Start pumping out ideas like 99 cent burgers
Stop staring at the wall and waiting for ideas to come and take action instead. You need to come up with methods and practices to help generate more ideas in a day than most creatives do in a week.
Create ambitious, specific goals with deadlines that have negative consequences for failure, preferably involving physical suffering, loss of money or personal humiliation. For example, if you or your partner don’t have 25 ideas written down by noon, they have to buy the other one lunch. Or you both have to fill an entire notebook with ideas in five days or your partner gets to send an all-agency email from your account asking if anyone has hemorrhoid cream you can borrow. Or tell a coworker that if you and your partner don’t have 100 headlines by 6 p.m., they get to pick outfits of her choosing for you to wear the next day. The key is to create strong motivation for you to be as prolific as possible. Remember: It doesn’t matter if all 100 ideas or headlines are terrible.
This is not the time for crafting art direction or scripts. If your goal is to come up with 10 different “looks” for a campaign, keep it to broad strokes and concepts. If you’re generating ideas for scripts, just write down the concept or the beginning, middle and end of the story. Crafting will come later.
Share ideas with your partner
Most of them will be terrible, but you’ll find that some of your terrible ideas will spark a great idea from your partner. And some of your ideas might actually be good—one of them might be amazing. Put the good ideas on the wall, and go back to pumping out ideas. The goal should be to make your space look like some kind of insane Beautiful Mind-level idea explosion.

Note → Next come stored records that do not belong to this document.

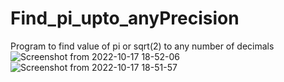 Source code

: # Find_pi_upto_anyPrecision
Program to find value of pi or sqrt(2) to any number of decimals
![Screenshot from 2022-10-17 18-52-06](https://user-images.githubusercontent.com/77621010/196188152-fc5b937b-414e-4c64-8594-2cdc38557347.png)
![Screenshot from 2022-10-17 18-51-57](https://user-images.githubusercontent.com/77621010/196188170-a644a39c-a756-422e-a5ba-74026d1c6aa4.png)
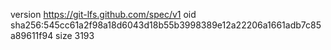 version https://git-lfs.github.com/spec/v1
oid sha256:545cc61a2f98a18d6043d18b55b3998389e12a22206a1661adb7c85a89611f94
size 3193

As you focus on something you can control (quantity) instead of something you can’t control (quality), fear and loathing will be replaced by fun and a sense of fulfillment. Something magical will happen. As you’re pumping out ideas, you’ll periodically enter a state of flow where things feel effortless and your subconscious mind (the way more interesting part of your brain) has taken over. That’s when things get really interesting. That’s where the good stuff is.
You’ll occasionally have what feels like an out-of-body experience, like you’re an observer watching with amazement as ideas from some unknown source fly out of your fingertips. Some of these ideas will surprise you so much that you’ll laugh out loud. It’s the opposite of trying. No fear. No anxiety. Pure joy. And when that happens, you’ll be amazed that you get paid to do this.